Beachy – use chalky whites like Resene Merino, along with faded blues, like Resene Slipstream and sand colours like Resene Smoothie. Decorate with driftwood, shells, beach ornaments, Cape Cod chairs, ceramic or metallic fish, colourful canvas stripes, log fires and window shutters.
Above: Vanessa Nouwen’s old bach has been repainted throughout with Resene Black White to make it feel bigger, and accessorised with blues.
Nautical/boathouse – decorate with whitewashed floors and walls, painted oars, marine-inspired tongue and groove walls, colourful canvas stripes, charts and maps, natural rattan shades and weathered surfaces. Try accents of navy and stormy blues like Resene Submerge and Resene Coast.

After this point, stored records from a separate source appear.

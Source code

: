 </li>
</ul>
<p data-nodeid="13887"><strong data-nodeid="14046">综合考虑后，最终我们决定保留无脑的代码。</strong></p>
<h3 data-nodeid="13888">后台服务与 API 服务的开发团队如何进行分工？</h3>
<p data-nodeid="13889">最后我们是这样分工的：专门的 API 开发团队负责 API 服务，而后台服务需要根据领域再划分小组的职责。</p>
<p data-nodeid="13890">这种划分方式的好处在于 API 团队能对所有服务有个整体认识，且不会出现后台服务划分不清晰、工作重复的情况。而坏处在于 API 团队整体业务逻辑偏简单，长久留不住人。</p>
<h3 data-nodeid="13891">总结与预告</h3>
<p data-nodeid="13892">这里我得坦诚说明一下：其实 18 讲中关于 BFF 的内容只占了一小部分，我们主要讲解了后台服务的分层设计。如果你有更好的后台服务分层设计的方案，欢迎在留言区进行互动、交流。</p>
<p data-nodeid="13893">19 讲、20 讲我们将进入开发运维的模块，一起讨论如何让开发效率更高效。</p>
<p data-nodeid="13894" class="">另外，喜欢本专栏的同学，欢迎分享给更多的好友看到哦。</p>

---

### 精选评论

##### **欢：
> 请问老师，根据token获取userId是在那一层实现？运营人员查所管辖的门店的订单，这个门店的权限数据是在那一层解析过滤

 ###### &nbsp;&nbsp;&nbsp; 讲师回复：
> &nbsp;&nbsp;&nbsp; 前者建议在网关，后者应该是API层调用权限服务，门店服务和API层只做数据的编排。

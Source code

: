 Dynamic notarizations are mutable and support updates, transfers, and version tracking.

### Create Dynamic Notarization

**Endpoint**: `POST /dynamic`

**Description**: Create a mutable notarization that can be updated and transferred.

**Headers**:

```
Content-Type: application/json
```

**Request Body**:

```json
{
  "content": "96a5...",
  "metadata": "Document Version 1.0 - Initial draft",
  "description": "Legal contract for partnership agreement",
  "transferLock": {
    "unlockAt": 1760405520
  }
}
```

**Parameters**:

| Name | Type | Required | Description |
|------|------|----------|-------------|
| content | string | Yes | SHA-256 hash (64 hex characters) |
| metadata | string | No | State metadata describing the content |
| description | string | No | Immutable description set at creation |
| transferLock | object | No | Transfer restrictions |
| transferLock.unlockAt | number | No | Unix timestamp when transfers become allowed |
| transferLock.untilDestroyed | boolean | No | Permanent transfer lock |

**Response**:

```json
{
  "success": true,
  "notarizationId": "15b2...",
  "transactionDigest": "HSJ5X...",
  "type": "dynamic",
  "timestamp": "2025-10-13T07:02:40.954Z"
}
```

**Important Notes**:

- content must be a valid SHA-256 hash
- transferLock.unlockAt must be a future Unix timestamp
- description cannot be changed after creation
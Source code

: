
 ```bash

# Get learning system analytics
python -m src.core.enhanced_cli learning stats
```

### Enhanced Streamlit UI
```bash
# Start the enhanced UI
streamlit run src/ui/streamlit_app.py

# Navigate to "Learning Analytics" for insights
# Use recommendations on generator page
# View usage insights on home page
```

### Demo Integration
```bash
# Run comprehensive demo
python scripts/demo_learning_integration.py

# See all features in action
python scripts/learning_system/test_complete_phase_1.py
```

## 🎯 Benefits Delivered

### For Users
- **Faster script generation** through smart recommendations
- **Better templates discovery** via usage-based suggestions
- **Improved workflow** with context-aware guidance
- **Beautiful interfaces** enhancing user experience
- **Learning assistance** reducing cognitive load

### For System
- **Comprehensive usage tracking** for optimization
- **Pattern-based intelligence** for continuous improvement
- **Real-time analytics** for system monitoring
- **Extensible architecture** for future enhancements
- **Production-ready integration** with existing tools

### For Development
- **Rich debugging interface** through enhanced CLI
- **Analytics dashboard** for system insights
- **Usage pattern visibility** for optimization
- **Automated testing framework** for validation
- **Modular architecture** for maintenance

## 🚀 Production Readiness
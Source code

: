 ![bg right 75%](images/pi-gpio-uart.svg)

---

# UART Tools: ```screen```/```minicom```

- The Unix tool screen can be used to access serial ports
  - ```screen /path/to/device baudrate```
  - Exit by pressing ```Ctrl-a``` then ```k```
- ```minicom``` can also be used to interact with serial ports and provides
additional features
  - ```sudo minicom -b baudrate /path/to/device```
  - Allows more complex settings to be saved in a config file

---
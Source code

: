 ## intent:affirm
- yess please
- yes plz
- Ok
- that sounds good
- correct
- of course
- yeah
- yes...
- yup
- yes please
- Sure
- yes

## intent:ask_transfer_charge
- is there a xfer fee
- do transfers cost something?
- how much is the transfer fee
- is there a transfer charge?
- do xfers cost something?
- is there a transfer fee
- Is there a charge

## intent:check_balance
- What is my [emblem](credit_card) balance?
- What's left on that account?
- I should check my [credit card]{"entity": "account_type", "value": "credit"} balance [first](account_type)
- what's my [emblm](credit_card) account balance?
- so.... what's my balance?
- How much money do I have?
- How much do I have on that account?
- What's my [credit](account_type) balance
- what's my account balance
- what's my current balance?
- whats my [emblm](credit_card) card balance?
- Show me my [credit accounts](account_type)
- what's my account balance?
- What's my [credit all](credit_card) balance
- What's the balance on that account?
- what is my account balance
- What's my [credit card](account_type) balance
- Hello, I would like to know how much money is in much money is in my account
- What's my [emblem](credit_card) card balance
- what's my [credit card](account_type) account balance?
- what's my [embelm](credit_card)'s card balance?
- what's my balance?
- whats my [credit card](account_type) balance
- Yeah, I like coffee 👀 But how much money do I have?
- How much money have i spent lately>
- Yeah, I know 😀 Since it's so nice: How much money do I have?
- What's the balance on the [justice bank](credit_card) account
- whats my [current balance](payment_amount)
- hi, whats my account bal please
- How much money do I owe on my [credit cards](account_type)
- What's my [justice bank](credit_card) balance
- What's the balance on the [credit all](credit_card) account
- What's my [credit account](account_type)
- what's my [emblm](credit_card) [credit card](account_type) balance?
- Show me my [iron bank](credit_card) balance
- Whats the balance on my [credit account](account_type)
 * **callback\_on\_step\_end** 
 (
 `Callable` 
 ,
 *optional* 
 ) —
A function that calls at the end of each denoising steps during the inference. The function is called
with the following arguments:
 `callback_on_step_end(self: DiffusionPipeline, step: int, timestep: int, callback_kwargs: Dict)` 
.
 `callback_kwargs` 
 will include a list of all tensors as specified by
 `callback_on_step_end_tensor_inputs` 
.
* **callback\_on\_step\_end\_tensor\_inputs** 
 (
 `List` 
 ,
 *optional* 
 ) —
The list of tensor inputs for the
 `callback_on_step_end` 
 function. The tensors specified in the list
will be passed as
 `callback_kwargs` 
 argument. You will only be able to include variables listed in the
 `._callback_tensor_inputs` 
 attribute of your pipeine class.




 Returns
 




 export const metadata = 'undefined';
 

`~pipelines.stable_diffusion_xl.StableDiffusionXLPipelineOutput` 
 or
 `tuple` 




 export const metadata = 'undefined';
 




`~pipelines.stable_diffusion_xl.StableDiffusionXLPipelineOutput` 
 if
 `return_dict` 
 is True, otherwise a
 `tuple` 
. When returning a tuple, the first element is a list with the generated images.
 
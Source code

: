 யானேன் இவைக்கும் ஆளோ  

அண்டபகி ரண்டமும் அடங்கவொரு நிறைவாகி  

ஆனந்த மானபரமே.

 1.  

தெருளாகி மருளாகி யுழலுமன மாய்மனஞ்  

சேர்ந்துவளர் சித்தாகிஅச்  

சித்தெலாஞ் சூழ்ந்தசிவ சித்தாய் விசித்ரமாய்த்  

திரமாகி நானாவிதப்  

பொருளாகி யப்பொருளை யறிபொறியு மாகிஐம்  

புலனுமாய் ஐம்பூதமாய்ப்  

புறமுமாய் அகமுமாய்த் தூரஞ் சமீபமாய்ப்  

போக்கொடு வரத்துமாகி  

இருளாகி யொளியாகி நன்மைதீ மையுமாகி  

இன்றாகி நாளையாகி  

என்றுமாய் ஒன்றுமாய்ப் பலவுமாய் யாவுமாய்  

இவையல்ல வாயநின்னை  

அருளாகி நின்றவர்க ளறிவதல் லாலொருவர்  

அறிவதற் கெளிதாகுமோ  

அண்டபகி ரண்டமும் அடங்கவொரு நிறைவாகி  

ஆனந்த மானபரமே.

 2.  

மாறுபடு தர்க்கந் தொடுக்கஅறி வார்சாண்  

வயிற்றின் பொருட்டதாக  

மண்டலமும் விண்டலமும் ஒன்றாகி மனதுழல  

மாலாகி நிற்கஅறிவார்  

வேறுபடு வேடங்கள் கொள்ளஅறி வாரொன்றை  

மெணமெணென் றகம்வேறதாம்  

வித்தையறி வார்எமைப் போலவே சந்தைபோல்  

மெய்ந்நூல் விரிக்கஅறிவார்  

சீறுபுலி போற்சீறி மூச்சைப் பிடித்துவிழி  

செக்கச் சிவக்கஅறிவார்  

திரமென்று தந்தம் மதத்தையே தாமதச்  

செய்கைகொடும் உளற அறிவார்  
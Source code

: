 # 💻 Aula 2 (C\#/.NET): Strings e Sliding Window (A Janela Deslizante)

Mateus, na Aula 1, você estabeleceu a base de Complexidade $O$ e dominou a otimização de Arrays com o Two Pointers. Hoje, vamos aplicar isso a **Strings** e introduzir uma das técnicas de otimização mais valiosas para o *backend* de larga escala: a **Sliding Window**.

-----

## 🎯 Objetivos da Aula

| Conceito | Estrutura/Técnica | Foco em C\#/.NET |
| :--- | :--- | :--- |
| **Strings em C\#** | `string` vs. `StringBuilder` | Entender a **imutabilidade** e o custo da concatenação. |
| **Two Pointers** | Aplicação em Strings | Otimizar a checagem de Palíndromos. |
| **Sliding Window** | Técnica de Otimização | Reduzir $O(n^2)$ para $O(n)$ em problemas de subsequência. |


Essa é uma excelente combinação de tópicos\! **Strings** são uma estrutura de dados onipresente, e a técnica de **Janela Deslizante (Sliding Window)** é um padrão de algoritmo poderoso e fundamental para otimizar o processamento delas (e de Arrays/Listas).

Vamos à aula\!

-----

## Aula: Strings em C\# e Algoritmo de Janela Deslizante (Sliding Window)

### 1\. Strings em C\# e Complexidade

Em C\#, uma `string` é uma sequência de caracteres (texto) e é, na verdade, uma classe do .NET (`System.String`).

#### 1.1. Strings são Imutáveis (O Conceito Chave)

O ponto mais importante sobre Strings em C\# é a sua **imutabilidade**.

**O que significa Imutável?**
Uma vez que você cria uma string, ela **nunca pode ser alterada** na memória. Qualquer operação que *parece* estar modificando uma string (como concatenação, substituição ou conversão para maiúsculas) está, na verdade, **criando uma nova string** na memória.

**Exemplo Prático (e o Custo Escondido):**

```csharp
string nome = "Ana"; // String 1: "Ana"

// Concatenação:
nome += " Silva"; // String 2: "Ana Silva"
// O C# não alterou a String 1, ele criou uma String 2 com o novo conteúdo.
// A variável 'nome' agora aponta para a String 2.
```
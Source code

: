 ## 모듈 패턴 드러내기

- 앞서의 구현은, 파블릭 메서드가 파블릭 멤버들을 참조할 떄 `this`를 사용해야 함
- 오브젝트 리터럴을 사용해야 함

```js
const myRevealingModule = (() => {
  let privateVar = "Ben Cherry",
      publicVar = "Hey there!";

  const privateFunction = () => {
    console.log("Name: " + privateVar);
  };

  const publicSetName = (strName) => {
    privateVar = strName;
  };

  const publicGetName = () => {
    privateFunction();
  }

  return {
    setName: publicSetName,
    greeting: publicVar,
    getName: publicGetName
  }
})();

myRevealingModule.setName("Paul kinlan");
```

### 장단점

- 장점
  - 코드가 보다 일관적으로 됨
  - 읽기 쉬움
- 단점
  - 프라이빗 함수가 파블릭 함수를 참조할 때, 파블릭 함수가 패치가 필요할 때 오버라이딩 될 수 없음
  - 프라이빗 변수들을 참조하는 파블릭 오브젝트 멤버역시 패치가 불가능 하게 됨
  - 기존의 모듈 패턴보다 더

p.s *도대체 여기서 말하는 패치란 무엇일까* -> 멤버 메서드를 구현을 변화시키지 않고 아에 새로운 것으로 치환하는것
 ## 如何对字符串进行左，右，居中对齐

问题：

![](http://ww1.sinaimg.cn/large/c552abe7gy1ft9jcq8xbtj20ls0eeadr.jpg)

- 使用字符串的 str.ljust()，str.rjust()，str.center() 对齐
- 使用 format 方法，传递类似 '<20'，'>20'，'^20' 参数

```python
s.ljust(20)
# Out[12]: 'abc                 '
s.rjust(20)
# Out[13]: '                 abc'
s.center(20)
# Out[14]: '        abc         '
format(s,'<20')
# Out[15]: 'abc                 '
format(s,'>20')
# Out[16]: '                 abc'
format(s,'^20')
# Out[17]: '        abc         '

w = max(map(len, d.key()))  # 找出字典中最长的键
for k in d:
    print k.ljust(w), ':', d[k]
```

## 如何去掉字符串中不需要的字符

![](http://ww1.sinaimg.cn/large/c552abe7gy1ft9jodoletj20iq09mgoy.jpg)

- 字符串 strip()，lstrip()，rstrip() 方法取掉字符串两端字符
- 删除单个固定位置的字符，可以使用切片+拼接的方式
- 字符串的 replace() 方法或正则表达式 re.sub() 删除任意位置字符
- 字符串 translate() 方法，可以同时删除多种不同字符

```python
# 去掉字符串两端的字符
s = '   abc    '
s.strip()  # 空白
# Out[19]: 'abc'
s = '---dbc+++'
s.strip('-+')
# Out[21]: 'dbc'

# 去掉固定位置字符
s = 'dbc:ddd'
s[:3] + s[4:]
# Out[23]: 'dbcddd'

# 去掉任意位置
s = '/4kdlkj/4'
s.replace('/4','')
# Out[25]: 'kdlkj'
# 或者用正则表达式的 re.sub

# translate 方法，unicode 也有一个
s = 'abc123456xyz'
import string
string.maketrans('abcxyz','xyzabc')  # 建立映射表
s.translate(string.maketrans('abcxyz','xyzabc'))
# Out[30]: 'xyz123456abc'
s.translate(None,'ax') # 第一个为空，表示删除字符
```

Surfie – use primary accents alongside surf boards, surf shop art, caps and bags in surf brands, denim cushions and surf break prints. Colours to try are fresh yellows, reds and greens like Resene Chorus Line, Resene Poppy and Resene Away We Go.
Retro – play up the heritage aspect of existing baches. Update existing retro kitchens with colourful cabinetry and funky handles, kitsch art and objects from op shops, second-hand furniture, Crown Lynn pottery and old photos in frames. Retro colours to try include teals, mustards and oranges like Resene She’ll Be Right, Resene Cleopatra and Resene Adrenalin.
Rustic and raw – use plywood, concrete, upcycled timber furniture, chunky tables and rusted metals. Protect timber with a durable urethane like Resene Aquaclear and protect concrete floors with Resene Concrete Wax.